**DATA TO USE:**
*** Block opens ***

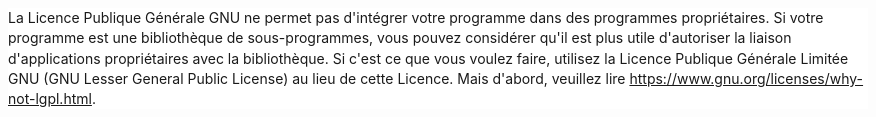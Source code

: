   La Licence Publique Générale GNU ne permet pas d'intégrer votre programme
dans des programmes propriétaires.  Si votre programme est une bibliothèque de sous-programmes, vous
pouvez considérer qu'il est plus utile d'autoriser la liaison d'applications propriétaires avec
la bibliothèque.  Si c'est ce que vous voulez faire, utilisez la Licence Publique Générale Limitée GNU (GNU Lesser General Public License)
au lieu de cette Licence.  Mais d'abord, veuillez lire
<https://www.gnu.org/licenses/why-not-lgpl.html>.
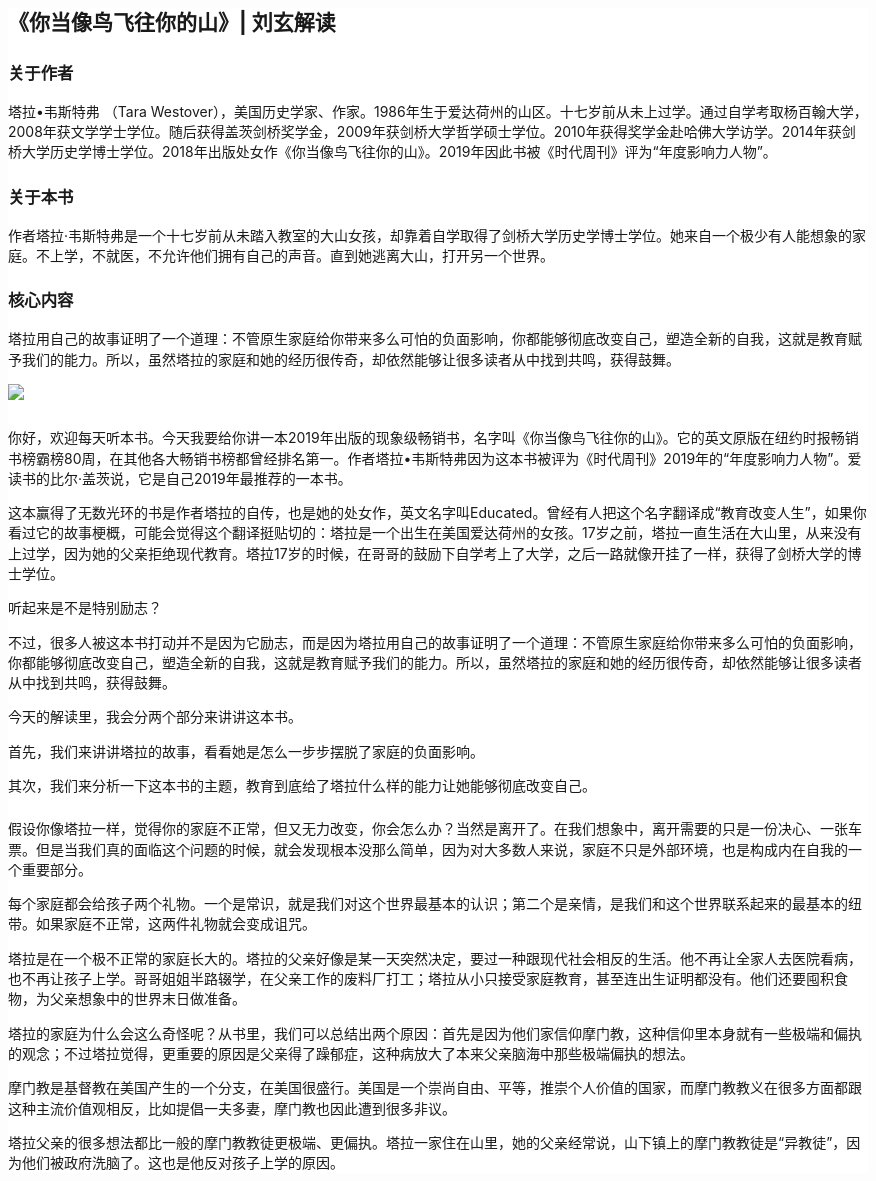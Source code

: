 ## 《你当像鸟飞往你的山》| 刘玄解读

### 关于作者

塔拉•韦斯特弗 （Tara Westover），美国历史学家、作家。1986年生于爱达荷州的山区。十七岁前从未上过学。通过自学考取杨百翰大学，2008年获文学学士学位。随后获得盖茨剑桥奖学金，2009年获剑桥大学哲学硕士学位。2010年获得奖学金赴哈佛大学访学。2014年获剑桥大学历史学博士学位。2018年出版处女作《你当像鸟飞往你的山》。2019年因此书被《时代周刊》评为“年度影响力人物”。

### 关于本书

作者塔拉·韦斯特弗是一个十七岁前从未踏入教室的大山女孩，却靠着自学取得了剑桥大学历史学博士学位。她来自一个极少有人能想象的家庭。不上学，不就医，不允许他们拥有自己的声音。直到她逃离大山，打开另一个世界。

### 核心内容

塔拉用自己的故事证明了一个道理：不管原生家庭给你带来多么可怕的负面影响，你都能够彻底改变自己，塑造全新的自我，这就是教育赋予我们的能力。所以，虽然塔拉的家庭和她的经历很传奇，却依然能够让很多读者从中找到共鸣，获得鼓舞。

<img  src="https://piccdn3.umiwi.com/img/202001/24/202001241850092396197609.jpg" width="1785"/>

###   



你好，欢迎每天听本书。今天我要给你讲一本2019年出版的现象级畅销书，名字叫《你当像鸟飞往你的山》。它的英文原版在纽约时报畅销书榜霸榜80周，在其他各大畅销书榜都曾经排名第一。作者塔拉•韦斯特弗因为这本书被评为《时代周刊》2019年的“年度影响力人物”。爱读书的比尔·盖茨说，它是自己2019年最推荐的一本书。

这本赢得了无数光环的书是作者塔拉的自传，也是她的处女作，英文名字叫Educated。曾经有人把这个名字翻译成“教育改变人生”，如果你看过它的故事梗概，可能会觉得这个翻译挺贴切的：塔拉是一个出生在美国爱达荷州的女孩。17岁之前，塔拉一直生活在大山里，从来没有上过学，因为她的父亲拒绝现代教育。塔拉17岁的时候，在哥哥的鼓励下自学考上了大学，之后一路就像开挂了一样，获得了剑桥大学的博士学位。

听起来是不是特别励志？

不过，很多人被这本书打动并不是因为它励志，而是因为塔拉用自己的故事证明了一个道理：不管原生家庭给你带来多么可怕的负面影响，你都能够彻底改变自己，塑造全新的自我，这就是教育赋予我们的能力。所以，虽然塔拉的家庭和她的经历很传奇，却依然能够让很多读者从中找到共鸣，获得鼓舞。

今天的解读里，我会分两个部分来讲讲这本书。

首先，我们来讲讲塔拉的故事，看看她是怎么一步步摆脱了家庭的负面影响。

其次，我们来分析一下这本书的主题，教育到底给了塔拉什么样的能力让她能够彻底改变自己。

###   



假设你像塔拉一样，觉得你的家庭不正常，但又无力改变，你会怎么办？当然是离开了。在我们想象中，离开需要的只是一份决心、一张车票。但是当我们真的面临这个问题的时候，就会发现根本没那么简单，因为对大多数人来说，家庭不只是外部环境，也是构成内在自我的一个重要部分。

每个家庭都会给孩子两个礼物。一个是常识，就是我们对这个世界最基本的认识；第二个是亲情，是我们和这个世界联系起来的最基本的纽带。如果家庭不正常，这两件礼物就会变成诅咒。

塔拉是在一个极不正常的家庭长大的。塔拉的父亲好像是某一天突然决定，要过一种跟现代社会相反的生活。他不再让全家人去医院看病，也不再让孩子上学。哥哥姐姐半路辍学，在父亲工作的废料厂打工；塔拉从小只接受家庭教育，甚至连出生证明都没有。他们还要囤积食物，为父亲想象中的世界末日做准备。

塔拉的家庭为什么会这么奇怪呢？从书里，我们可以总结出两个原因：首先是因为他们家信仰摩门教，这种信仰里本身就有一些极端和偏执的观念；不过塔拉觉得，更重要的原因是父亲得了躁郁症，这种病放大了本来父亲脑海中那些极端偏执的想法。

摩门教是基督教在美国产生的一个分支，在美国很盛行。美国是一个崇尚自由、平等，推崇个人价值的国家，而摩门教教义在很多方面都跟这种主流价值观相反，比如提倡一夫多妻，摩门教也因此遭到很多非议。

塔拉父亲的很多想法都比一般的摩门教教徒更极端、更偏执。塔拉一家住在山里，她的父亲经常说，山下镇上的摩门教教徒是“异教徒”，因为他们被政府洗脑了。这也是他反对孩子上学的原因。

*** Block closes ***

From the first line to the last, reproduce the records above exactly and skip the pictures.

**SOLVED PROBLEM:**
Source code

:   La Licence Publique Générale GNU ne permet pas d'intégrer votre programme
dans des programmes propriétaires.  Si votre programme est une bibliothèque de sous-programmes, vous
pouvez considérer qu'il est plus utile d'autoriser la liaison d'applications propriétaires avec
la bibliothèque.  Si c'est ce que vous voulez faire, utilisez la Licence Publique Générale Limitée GNU (GNU Lesser General Public License)
au lieu de cette Licence.  Mais d'abord, veuillez lire
<https://www.gnu.org/licenses/why-not-lgpl.html>.
Source code

: ## 《你当像鸟飞往你的山》| 刘玄解读

### 关于作者

塔拉•韦斯特弗 （Tara Westover），美国历史学家、作家。1986年生于爱达荷州的山区。十七岁前从未上过学。通过自学考取杨百翰大学，2008年获文学学士学位。随后获得盖茨剑桥奖学金，2009年获剑桥大学哲学硕士学位。2010年获得奖学金赴哈佛大学访学。2014年获剑桥大学历史学博士学位。2018年出版处女作《你当像鸟飞往你的山》。2019年因此书被《时代周刊》评为“年度影响力人物”。

### 关于本书

作者塔拉·韦斯特弗是一个十七岁前从未踏入教室的大山女孩，却靠着自学取得了剑桥大学历史学博士学位。她来自一个极少有人能想象的家庭。不上学，不就医，不允许他们拥有自己的声音。直到她逃离大山，打开另一个世界。

### 核心内容

塔拉用自己的故事证明了一个道理：不管原生家庭给你带来多么可怕的负面影响，你都能够彻底改变自己，塑造全新的自我，这就是教育赋予我们的能力。所以，虽然塔拉的家庭和她的经历很传奇，却依然能够让很多读者从中找到共鸣，获得鼓舞。

<img  src="https://piccdn3.umiwi.com/img/202001/24/202001241850092396197609.jpg" width="1785"/>

###   



你好，欢迎每天听本书。今天我要给你讲一本2019年出版的现象级畅销书，名字叫《你当像鸟飞往你的山》。它的英文原版在纽约时报畅销书榜霸榜80周，在其他各大畅销书榜都曾经排名第一。作者塔拉•韦斯特弗因为这本书被评为《时代周刊》2019年的“年度影响力人物”。爱读书的比尔·盖茨说，它是自己2019年最推荐的一本书。

这本赢得了无数光环的书是作者塔拉的自传，也是她的处女作，英文名字叫Educated。曾经有人把这个名字翻译成“教育改变人生”，如果你看过它的故事梗概，可能会觉得这个翻译挺贴切的：塔拉是一个出生在美国爱达荷州的女孩。17岁之前，塔拉一直生活在大山里，从来没有上过学，因为她的父亲拒绝现代教育。塔拉17岁的时候，在哥哥的鼓励下自学考上了大学，之后一路就像开挂了一样，获得了剑桥大学的博士学位。

听起来是不是特别励志？

不过，很多人被这本书打动并不是因为它励志，而是因为塔拉用自己的故事证明了一个道理：不管原生家庭给你带来多么可怕的负面影响，你都能够彻底改变自己，塑造全新的自我，这就是教育赋予我们的能力。所以，虽然塔拉的家庭和她的经历很传奇，却依然能够让很多读者从中找到共鸣，获得鼓舞。

今天的解读里，我会分两个部分来讲讲这本书。

首先，我们来讲讲塔拉的故事，看看她是怎么一步步摆脱了家庭的负面影响。

其次，我们来分析一下这本书的主题，教育到底给了塔拉什么样的能力让她能够彻底改变自己。

###   



假设你像塔拉一样，觉得你的家庭不正常，但又无力改变，你会怎么办？当然是离开了。在我们想象中，离开需要的只是一份决心、一张车票。但是当我们真的面临这个问题的时候，就会发现根本没那么简单，因为对大多数人来说，家庭不只是外部环境，也是构成内在自我的一个重要部分。

每个家庭都会给孩子两个礼物。一个是常识，就是我们对这个世界最基本的认识；第二个是亲情，是我们和这个世界联系起来的最基本的纽带。如果家庭不正常，这两件礼物就会变成诅咒。

塔拉是在一个极不正常的家庭长大的。塔拉的父亲好像是某一天突然决定，要过一种跟现代社会相反的生活。他不再让全家人去医院看病，也不再让孩子上学。哥哥姐姐半路辍学，在父亲工作的废料厂打工；塔拉从小只接受家庭教育，甚至连出生证明都没有。他们还要囤积食物，为父亲想象中的世界末日做准备。

塔拉的家庭为什么会这么奇怪呢？从书里，我们可以总结出两个原因：首先是因为他们家信仰摩门教，这种信仰里本身就有一些极端和偏执的观念；不过塔拉觉得，更重要的原因是父亲得了躁郁症，这种病放大了本来父亲脑海中那些极端偏执的想法。

摩门教是基督教在美国产生的一个分支，在美国很盛行。美国是一个崇尚自由、平等，推崇个人价值的国家，而摩门教教义在很多方面都跟这种主流价值观相反，比如提倡一夫多妻，摩门教也因此遭到很多非议。

塔拉父亲的很多想法都比一般的摩门教教徒更极端、更偏执。塔拉一家住在山里，她的父亲经常说，山下镇上的摩门教教徒是“异教徒”，因为他们被政府洗脑了。这也是他反对孩子上学的原因。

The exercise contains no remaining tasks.